During Teddy Roosevelt’s time in office conserving our natural resources became a prominent issue as shown by the creation of laws that were made to protect the land, leaders that were appointed and national parks that were created.
Theodore Roosevelt's Creation of Laws Regarding Conservation
“The Antiquities Act is the first law to establish that archeological sites on public lands are important public resources. It obligates federal agencies that manage the public lands to preserve for present and future generations the historic, scientific, commemorative, and cultural values of the archaeological and historic sites and structures on these lands. It also authorizes the President to protect landmarks, structures, and objects of historic or scientific interest by designating them as National Monuments” (National Park Service).
Great Leaders Appointed
“In 1905, President Theodore Roosevelt appointed Pinchot the first head of the U.S. Forest Service which grew, with Pinchot’s vision, out of the Department of the Interior.

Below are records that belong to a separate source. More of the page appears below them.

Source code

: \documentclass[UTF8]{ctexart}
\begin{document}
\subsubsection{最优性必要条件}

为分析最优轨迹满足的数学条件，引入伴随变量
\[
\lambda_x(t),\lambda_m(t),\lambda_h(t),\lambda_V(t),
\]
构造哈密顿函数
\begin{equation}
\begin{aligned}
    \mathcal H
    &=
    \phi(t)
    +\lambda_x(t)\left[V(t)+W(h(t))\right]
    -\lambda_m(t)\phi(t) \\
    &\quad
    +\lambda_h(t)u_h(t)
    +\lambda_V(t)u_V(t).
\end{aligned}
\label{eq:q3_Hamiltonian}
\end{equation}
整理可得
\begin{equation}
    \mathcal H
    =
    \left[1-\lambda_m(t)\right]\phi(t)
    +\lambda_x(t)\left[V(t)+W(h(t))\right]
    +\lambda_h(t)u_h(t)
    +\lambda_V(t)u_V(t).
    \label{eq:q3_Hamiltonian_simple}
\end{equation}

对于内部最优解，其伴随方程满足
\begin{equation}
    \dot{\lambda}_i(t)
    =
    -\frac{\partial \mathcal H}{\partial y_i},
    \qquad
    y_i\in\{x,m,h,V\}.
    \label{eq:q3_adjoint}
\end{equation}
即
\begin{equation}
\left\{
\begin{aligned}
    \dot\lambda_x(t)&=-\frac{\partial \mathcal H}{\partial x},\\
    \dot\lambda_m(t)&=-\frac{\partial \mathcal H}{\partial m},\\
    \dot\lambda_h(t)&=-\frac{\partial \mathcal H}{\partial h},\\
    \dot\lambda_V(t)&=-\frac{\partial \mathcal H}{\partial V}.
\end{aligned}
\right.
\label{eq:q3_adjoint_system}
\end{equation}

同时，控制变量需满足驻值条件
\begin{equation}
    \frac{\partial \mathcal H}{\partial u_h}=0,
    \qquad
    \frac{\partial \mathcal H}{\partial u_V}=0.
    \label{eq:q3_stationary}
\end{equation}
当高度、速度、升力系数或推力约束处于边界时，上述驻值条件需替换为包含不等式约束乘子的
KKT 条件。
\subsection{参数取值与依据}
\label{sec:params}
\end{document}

Pinchot promoted conservationism—the efficient management of natural resources by trained professionals” (Theodore Roosevelt Center).
Creation of National Parks
“By the end of 1906 he had proclaimed four national monuments: Devil's Tower, Wyoming, on September 24 and El Morro, New Mexico, Montezuma Castle, Arizona, and Petrified Forest, Arizona, together on December 8. He also interpreted the authority expansively, protecting a large portion of the Grand Canyon as a national monument in 1908” (National Park Service).